Python Pandas: Remove Rows with Non-Numeric Values in a Column
Data cleaning often involves ensuring that columns expected to contain numerical data actually do. Non-numeric entries (like strings or error codes mixed with numbers) can cause issues during calculations, plotting, or model training.
This guide explains how to identify and remove rows from a Pandas DataFrame where a specific column contains non-numeric values, primarily using pd.to_numeric()
and other type-checking methods.
The Goal: Ensuring Numeric Data in a Column
Given a Pandas DataFrame, we want to examine a specific column that should contain numbers. If any row in this column has a value that can not be interpreted as a number (e.g., it's a string like "N/A", "Error", or an accidental text entry), we want to remove that entire row from the DataFrame.
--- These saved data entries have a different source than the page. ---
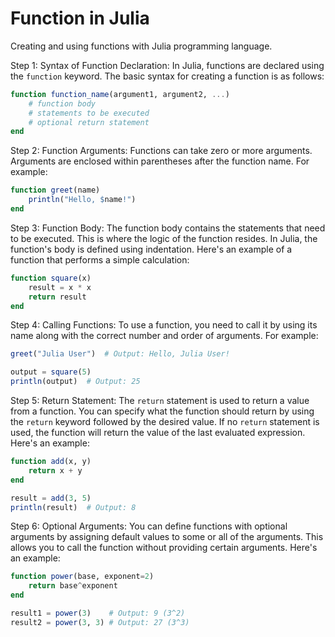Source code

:  # Function in Julia
 Creating and using functions with Julia programming language.

Step 1: Syntax of Function Declaration:
In Julia, functions are declared using the `function` keyword. The basic syntax for creating a function is as follows:

```julia
function function_name(argument1, argument2, ...)
    # function body
    # statements to be executed
    # optional return statement
end
```

Step 2: Function Arguments:
Functions can take zero or more arguments. Arguments are enclosed within parentheses after the function name. For example:

```julia
function greet(name)
    println("Hello, $name!")
end
```

Step 3: Function Body:
The function body contains the statements that need to be executed. This is where the logic of the function resides. In Julia, the function's body is defined using indentation. Here's an example of a function that performs a simple calculation:

```julia
function square(x)
    result = x * x
    return result
end
```

Step 4: Calling Functions:
To use a function, you need to call it by using its name along with the correct number and order of arguments. For example:

```julia
greet("Julia User")  # Output: Hello, Julia User!
```

```julia
output = square(5)
println(output)  # Output: 25
```

Step 5: Return Statement:
The `return` statement is used to return a value from a function. You can specify what the function should return by using the `return` keyword followed by the desired value. If no `return` statement is used, the function will return the value of the last evaluated expression. Here's an example:

```julia
function add(x, y)
    return x + y
end

result = add(3, 5)
println(result)  # Output: 8
```

Step 6: Optional Arguments:
You can define functions with optional arguments by assigning default values to some or all of the arguments. This allows you to call the function without providing certain arguments. Here's an example:

```julia
function power(base, exponent=2)
    return base^exponent
end

result1 = power(3)    # Output: 9 (3^2)
result2 = power(3, 3) # Output: 27 (3^3)
```
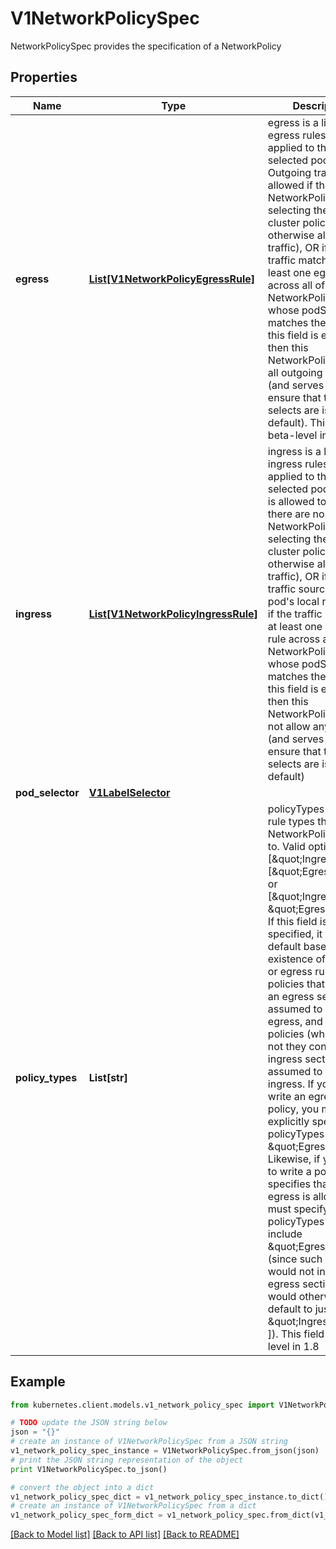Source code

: # V1NetworkPolicySpec

NetworkPolicySpec provides the specification of a NetworkPolicy

## Properties
Name | Type | Description | Notes
------------ | ------------- | ------------- | -------------
**egress** | [**List[V1NetworkPolicyEgressRule]**](V1NetworkPolicyEgressRule.md) | egress is a list of egress rules to be applied to the selected pods. Outgoing traffic is allowed if there are no NetworkPolicies selecting the pod (and cluster policy otherwise allows the traffic), OR if the traffic matches at least one egress rule across all of the NetworkPolicy objects whose podSelector matches the pod. If this field is empty then this NetworkPolicy limits all outgoing traffic (and serves solely to ensure that the pods it selects are isolated by default). This field is beta-level in 1.8 | [optional] 
**ingress** | [**List[V1NetworkPolicyIngressRule]**](V1NetworkPolicyIngressRule.md) | ingress is a list of ingress rules to be applied to the selected pods. Traffic is allowed to a pod if there are no NetworkPolicies selecting the pod (and cluster policy otherwise allows the traffic), OR if the traffic source is the pod&#39;s local node, OR if the traffic matches at least one ingress rule across all of the NetworkPolicy objects whose podSelector matches the pod. If this field is empty then this NetworkPolicy does not allow any traffic (and serves solely to ensure that the pods it selects are isolated by default) | [optional] 
**pod_selector** | [**V1LabelSelector**](V1LabelSelector.md) |  | 
**policy_types** | **List[str]** | policyTypes is a list of rule types that the NetworkPolicy relates to. Valid options are [\&quot;Ingress\&quot;], [\&quot;Egress\&quot;], or [\&quot;Ingress\&quot;, \&quot;Egress\&quot;]. If this field is not specified, it will default based on the existence of ingress or egress rules; policies that contain an egress section are assumed to affect egress, and all policies (whether or not they contain an ingress section) are assumed to affect ingress. If you want to write an egress-only policy, you must explicitly specify policyTypes [ \&quot;Egress\&quot; ]. Likewise, if you want to write a policy that specifies that no egress is allowed, you must specify a policyTypes value that include \&quot;Egress\&quot; (since such a policy would not include an egress section and would otherwise default to just [ \&quot;Ingress\&quot; ]). This field is beta-level in 1.8 | [optional] 

## Example

```python
from kubernetes.client.models.v1_network_policy_spec import V1NetworkPolicySpec

# TODO update the JSON string below
json = "{}"
# create an instance of V1NetworkPolicySpec from a JSON string
v1_network_policy_spec_instance = V1NetworkPolicySpec.from_json(json)
# print the JSON string representation of the object
print V1NetworkPolicySpec.to_json()

# convert the object into a dict
v1_network_policy_spec_dict = v1_network_policy_spec_instance.to_dict()
# create an instance of V1NetworkPolicySpec from a dict
v1_network_policy_spec_form_dict = v1_network_policy_spec.from_dict(v1_network_policy_spec_dict)
```
[[Back to Model list]](../README.md#documentation-for-models) [[Back to API list]](../README.md#documentation-for-api-endpoints) [[Back to README]](../README.md)


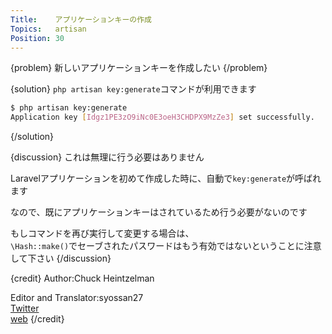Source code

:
 ```yaml
---
Title:    アプリケーションキーの作成
Topics:   artisan
Position: 30
---
```


{problem}
新しいアプリケーションキーを作成したい
{/problem}

{solution}
`php artisan key:generate`コマンドが利用できます

```bash
$ php artisan key:generate
Application key [Idgz1PE3zO9iNc0E3oeH3CHDPX9MzZe3] set successfully.
```
{/solution}

{discussion}
これは無理に行う必要はありません

Laravelアプリケーションを初めて作成した時に、自動で`key:generate`が呼ばれます

なので、既にアプリケーションキーはされているため行う必要がないのです

もしコマンドを再び実行して変更する場合は、  
`\Hash::make()`でセーブされたパスワードはもう有効ではないということに注意して下さい
{/discussion}

{credit}
Author:Chuck Heintzelman

Editor and Translator:syossan27  
[Twitter](https://twitter.com/syossan27)  
[web](http://syossan.hateblo.jp/0)
{/credit}
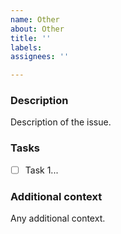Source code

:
 ```yaml
---
name: Other
about: Other
title: ''
labels:
assignees: ''

---
```


### Description
Description of the issue.

### Tasks
- [ ] Task 1...

### Additional context
Any additional context.

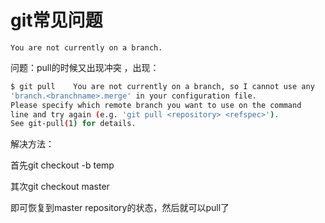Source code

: # git常见问题

```
You are not currently on a branch.
```

问题：pull的时候又出现冲突 ，出现：

```bash
$ git pull    You are not currently on a branch, so I cannot use any
'branch.<branchname>.merge' in your configuration file.
Please specify which remote branch you want to use on the command
line and try again (e.g. 'git pull <repository> <refspec>').
See git-pull(1) for details.
```


解决方法：

首先git checkout -b temp

其次git checkout master

即可恢复到master repository的状态，然后就可以pull了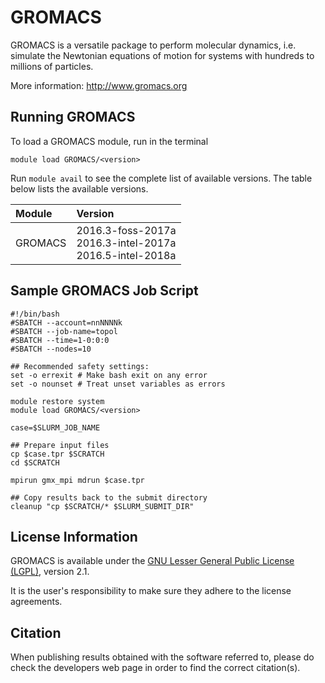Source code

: # GROMACS


GROMACS is a versatile package to perform molecular dynamics, i.e. simulate the Newtonian equations of motion for systems with hundreds to millions of particles.

More information: http://www.gromacs.org

## Running GROMACS

To load a GROMACS module, run in the terminal

    module load GROMACS/<version>


Run `module avail` to see the complete list of available versions. The table below lists the
available versions.

| Module     | Version     |
| :------------- | :------------- |
| GROMACS |2016.3-foss-2017a <br>2016.3-intel-2017a <br>2016.5-intel-2018a <br>|

## Sample GROMACS Job Script

```
#!/bin/bash
#SBATCH --account=nnNNNNk
#SBATCH --job-name=topol
#SBATCH --time=1-0:0:0
#SBATCH --nodes=10

## Recommended safety settings:
set -o errexit # Make bash exit on any error
set -o nounset # Treat unset variables as errors

module restore system
module load GROMACS/<version>

case=$SLURM_JOB_NAME

## Prepare input files
cp $case.tpr $SCRATCH
cd $SCRATCH

mpirun gmx_mpi mdrun $case.tpr

## Copy results back to the submit directory
cleanup "cp $SCRATCH/* $SLURM_SUBMIT_DIR"
```

## License Information

GROMACS is available under the [GNU Lesser General Public License (LGPL)](http://www.gnu.org/licenses/lgpl-2.1.html), version 2.1.

It is the user's responsibility to make sure they adhere to the license agreements.

## Citation

When publishing results obtained with the software referred to, please do check the developers web page in order to find the correct citation(s).
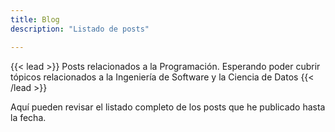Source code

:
 ```yaml
---
title: Blog
description: "Listado de posts"

---
```


{{< lead >}}
Posts relacionados a la Programación. Esperando poder cubrir tópicos relacionados a la Ingeniería de Software y la Ciencia de Datos
{{< /lead >}}


Aquí pueden revisar el listado completo de los posts que he publicado hasta la fecha.




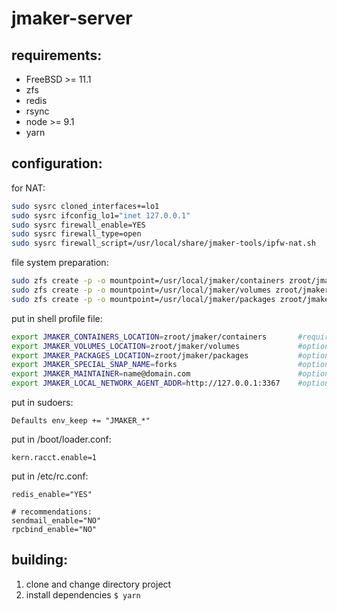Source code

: # jmaker-server

## requirements:

- FreeBSD >= 11.1
- zfs
- redis
- rsync
- node >= 9.1
- yarn

## configuration:

for NAT:
```sh
sudo sysrc cloned_interfaces+=lo1
sudo sysrc ifconfig_lo1="inet 127.0.0.1"
sudo sysrc firewall_enable=YES
sudo sysrc firewall_type=open
sudo sysrc firewall_script=/usr/local/share/jmaker-tools/ipfw-nat.sh
```

file system preparation:
```sh
sudo zfs create -p -o mountpoint=/usr/local/jmaker/containers zroot/jmaker/containers
sudo zfs create -p -o mountpoint=/usr/local/jmaker/volumes zroot/jmaker/volumes
sudo zfs create -p -o mountpoint=/usr/local/jmaker/packages zroot/jmaker/packages
```

put in shell profile file:
```sh
export JMAKER_CONTAINERS_LOCATION=zroot/jmaker/containers       #required
export JMAKER_VOLUMES_LOCATION=zroot/jmaker/volumes             #optional
export JMAKER_PACKAGES_LOCATION=zroot/jmaker/packages           #optional
export JMAKER_SPECIAL_SNAP_NAME=forks                           #optional
export JMAKER_MAINTAINER=name@domain.com                        #optional
export JMAKER_LOCAL_NETWORK_AGENT_ADDR=http://127.0.0.1:3367    #optional
```

put in sudoers:
```
Defaults env_keep += "JMAKER_*"
```

put in /boot/loader.conf:
```
kern.racct.enable=1
```

put in /etc/rc.conf:
```
redis_enable="YES"

# recommendations:
sendmail_enable="NO"
rpcbind_enable="NO"
```

## building:
1. clone and change directory project
2. install dependencies `$ yarn`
Example DataFrame with Mixed Data Types
import pandas as pd
import numpy as np # For np.nan and numeric types
data = {
'RecordID': [1, 2, 3, 4, 5, 6, 7],
'SensorValue': [10.5, 'Error', 12.3, -5.0, '15', np.nan, 'N/A'],
'Category': ['A', 'B', 'A', 'C', 'B', 'A', 'C'],
'Notes': ['OK', 'Sensor fault', 'OK', 'Low reading', 'OK', 'Missing', 'Not applicable']
}
df_original = pd.DataFrame(data)
print("Original DataFrame:")
print(df_original)
print()
print("Original dtypes:")
print(df_original.dtypes)
Output:
Original DataFrame:
RecordID SensorValue Category Notes
0 1 10.5 A OK
1 2 Error B Sensor fault
2 3 12.3 A OK
3 4 -5.0 C Low reading
4 5 15 B OK
5 6 NaN A Missing
6 7 N/A C Not applicable
Original dtypes:
RecordID int64
SensorValue object
Category object
Notes object
dtype: object
Our goal is to filter df_original
to keep only rows where 'SensorValue' is (or can be converted to) a valid number.
Method 1: Using pd.to_numeric()
with errors='coerce'
(Recommended)
This is the most robust and idiomatic Pandas way to handle this.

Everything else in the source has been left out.